Il s'est intéressé (aussi !) à la philosophie et ses écrits portent sur la notion de combat, l'importance de la volonté, et de mobiliser toutes ses ressources pour arriver à son but. Et c'est sans doute là que l'on peut trouver un début d'explication à ses succès car Lasker va voir dans les échecs un moyen de prouver sinon valider ses théories.
Pour beaucoup de joueurs notre jeu est un art, voire une science, et en toute logique, ils essayent dans une position déterminée de trouver le plus fort coup d'un point de vue échiquéen. C'est le cas par exemple de Rubinstein, Capablanca, et plus près de nous Fischer qui, lui, disait : « Je ne crois pas à la psychologie, je crois aux bons coups ! ». Lasker quant à lui, a une approche radicalement différente : les échecs sont avant tout un combat ; l'affrontement de deux personnalités avec leurs forces et leurs faiblesses. En conséquence, la notion de coup le plus fort devient relative : le meilleur, c'est le coup qui sera perçu comme le plus désagréable par l'adversaire... Si l'on adhère à cette théorie, il est essentiel de savoir jusqu'où l'on peut aller trop loin. Apparemment, Lasker a su...
Quelques jugements, pour le moins nuancés, par ses pairs : « Le plus grand des Champions fut, bien sûr, Emanuel Lasker » (Mikhaïl Tal). « Emanuel Lasker était un joueur de café » (Robert Fischer). « Je l'admirais... jusqu'à ce que j'étudie ses parties » (Bent Larsen). « Mon héros aux échecs ! » (Viktor Kortchnoï).
Enfin et pour clore cette présentation : de tout temps les joueurs d'échecs se sont demandé ce qu'auraient donné des rencontres entre les meilleurs Champions d'époque différentes ; exemple : un match Morphy-Tal !? Les statisticiens armés de méthodes très compliquées se sont attelés au problème et il apparait que le plus fort joueur de tous les temps pourrait bien être à ce jour... Emanuel Lasker !!!

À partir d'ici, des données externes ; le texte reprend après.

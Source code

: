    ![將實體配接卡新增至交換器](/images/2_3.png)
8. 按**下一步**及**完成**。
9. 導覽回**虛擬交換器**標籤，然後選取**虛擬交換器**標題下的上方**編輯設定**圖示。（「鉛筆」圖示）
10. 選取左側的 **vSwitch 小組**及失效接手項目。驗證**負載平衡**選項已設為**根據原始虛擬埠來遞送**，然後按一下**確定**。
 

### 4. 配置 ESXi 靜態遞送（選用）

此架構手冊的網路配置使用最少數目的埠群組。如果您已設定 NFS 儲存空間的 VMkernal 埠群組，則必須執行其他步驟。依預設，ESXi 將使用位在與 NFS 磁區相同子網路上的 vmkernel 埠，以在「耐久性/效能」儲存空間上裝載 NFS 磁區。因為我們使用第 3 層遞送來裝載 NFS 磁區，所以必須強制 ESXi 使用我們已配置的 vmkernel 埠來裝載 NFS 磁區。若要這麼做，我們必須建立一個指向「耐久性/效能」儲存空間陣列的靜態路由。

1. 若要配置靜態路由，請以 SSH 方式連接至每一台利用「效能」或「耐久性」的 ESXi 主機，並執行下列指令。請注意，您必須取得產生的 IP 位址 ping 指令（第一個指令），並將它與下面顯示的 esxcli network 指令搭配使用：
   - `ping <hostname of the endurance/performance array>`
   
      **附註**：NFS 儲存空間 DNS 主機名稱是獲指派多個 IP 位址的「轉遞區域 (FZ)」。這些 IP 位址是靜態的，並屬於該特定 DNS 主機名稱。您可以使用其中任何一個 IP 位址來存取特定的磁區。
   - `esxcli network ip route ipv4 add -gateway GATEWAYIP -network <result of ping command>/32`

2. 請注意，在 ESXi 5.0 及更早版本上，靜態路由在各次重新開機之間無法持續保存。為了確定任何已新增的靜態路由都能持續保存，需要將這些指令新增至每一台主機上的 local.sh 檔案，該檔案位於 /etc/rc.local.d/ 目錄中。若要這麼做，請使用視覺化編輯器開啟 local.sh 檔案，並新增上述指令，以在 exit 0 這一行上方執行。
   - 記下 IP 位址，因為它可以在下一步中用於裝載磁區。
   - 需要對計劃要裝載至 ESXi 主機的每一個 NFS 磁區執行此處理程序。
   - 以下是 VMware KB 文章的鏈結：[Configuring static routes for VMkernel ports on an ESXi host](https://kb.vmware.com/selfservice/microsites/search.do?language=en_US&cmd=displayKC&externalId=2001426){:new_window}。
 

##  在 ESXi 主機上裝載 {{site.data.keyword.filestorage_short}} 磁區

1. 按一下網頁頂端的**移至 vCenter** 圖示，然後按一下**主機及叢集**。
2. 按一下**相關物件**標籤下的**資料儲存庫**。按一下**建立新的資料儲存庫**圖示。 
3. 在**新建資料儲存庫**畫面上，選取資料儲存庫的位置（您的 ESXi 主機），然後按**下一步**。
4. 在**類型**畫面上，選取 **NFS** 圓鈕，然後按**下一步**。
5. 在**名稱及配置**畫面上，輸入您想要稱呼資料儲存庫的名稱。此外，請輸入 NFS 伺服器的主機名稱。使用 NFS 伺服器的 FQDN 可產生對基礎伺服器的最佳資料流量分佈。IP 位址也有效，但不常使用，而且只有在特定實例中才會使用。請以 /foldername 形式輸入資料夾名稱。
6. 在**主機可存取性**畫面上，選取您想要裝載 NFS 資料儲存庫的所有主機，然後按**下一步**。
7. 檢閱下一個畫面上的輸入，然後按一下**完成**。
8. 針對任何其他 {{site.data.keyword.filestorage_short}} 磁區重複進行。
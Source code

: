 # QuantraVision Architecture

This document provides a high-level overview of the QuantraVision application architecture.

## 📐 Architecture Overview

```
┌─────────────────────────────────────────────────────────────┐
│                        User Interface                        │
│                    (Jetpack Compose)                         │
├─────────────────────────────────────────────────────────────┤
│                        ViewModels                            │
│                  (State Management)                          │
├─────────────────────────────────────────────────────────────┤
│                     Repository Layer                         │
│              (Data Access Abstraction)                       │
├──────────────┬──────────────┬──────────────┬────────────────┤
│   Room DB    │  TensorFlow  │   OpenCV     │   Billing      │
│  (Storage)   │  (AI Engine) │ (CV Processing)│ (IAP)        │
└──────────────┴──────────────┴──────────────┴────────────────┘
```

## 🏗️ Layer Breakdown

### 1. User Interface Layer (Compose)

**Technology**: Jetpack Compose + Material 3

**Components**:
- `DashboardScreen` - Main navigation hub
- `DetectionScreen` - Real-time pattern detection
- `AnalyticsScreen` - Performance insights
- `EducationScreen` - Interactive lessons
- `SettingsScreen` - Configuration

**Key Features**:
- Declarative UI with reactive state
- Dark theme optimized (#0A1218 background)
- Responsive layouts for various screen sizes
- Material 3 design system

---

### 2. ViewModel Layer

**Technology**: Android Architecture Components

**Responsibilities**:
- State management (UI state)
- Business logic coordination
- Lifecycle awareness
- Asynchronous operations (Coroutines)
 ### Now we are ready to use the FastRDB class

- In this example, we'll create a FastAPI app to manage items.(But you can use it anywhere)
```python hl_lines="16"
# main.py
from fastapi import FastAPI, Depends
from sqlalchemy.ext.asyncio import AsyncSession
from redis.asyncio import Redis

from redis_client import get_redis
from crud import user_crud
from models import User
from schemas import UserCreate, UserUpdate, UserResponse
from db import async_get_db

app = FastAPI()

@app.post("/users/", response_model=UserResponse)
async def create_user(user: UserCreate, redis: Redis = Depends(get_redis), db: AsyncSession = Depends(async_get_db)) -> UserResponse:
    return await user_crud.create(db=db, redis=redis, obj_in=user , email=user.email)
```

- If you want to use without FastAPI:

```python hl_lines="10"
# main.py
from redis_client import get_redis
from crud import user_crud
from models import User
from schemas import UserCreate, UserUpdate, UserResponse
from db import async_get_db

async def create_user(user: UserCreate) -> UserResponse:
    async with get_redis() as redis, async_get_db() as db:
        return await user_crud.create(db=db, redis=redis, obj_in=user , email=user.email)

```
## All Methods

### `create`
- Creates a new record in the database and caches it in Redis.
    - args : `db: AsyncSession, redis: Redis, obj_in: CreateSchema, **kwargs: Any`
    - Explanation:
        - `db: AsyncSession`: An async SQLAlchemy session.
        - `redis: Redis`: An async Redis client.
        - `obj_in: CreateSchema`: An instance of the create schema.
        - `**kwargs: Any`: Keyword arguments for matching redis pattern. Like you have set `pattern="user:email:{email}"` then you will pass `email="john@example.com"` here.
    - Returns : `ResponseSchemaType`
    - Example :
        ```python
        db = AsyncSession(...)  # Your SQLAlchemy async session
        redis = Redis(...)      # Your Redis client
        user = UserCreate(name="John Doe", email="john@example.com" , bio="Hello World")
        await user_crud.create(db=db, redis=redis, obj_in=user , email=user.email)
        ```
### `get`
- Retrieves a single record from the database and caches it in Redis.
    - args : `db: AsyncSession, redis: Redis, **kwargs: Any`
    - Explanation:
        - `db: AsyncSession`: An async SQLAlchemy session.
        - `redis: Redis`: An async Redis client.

Emanuel Lasker, Champion du monde d'échecs
de 1894 à 1921
Emanuel Lasker (1868-1941) fut Champion du monde de 1894 à 1921 soit une durée de 27 ans ! Il a ravi le titre à Wilhelm Steinitz et l'a cédé à José Raúl Capablanca.
Mathématicien de formation, il obtient son doctorat en 1900. Jouant très peu dans les tournois, tant ses prétentions financières (pour l'époque) étaient élevées, les échecs étaient pour lui un moyen de gagner une vie confortable. Après parfois des années d'absence, il revenait à la compétition quand il avait besoin d'argent et c'était là l'occasion de remettre le titre en jeu moyennant une bourse confortable à trouver par le challenger. Challenger auto-proclamé ou désigné par ses bons résultats et dont la candidature était acceptée ou refusée.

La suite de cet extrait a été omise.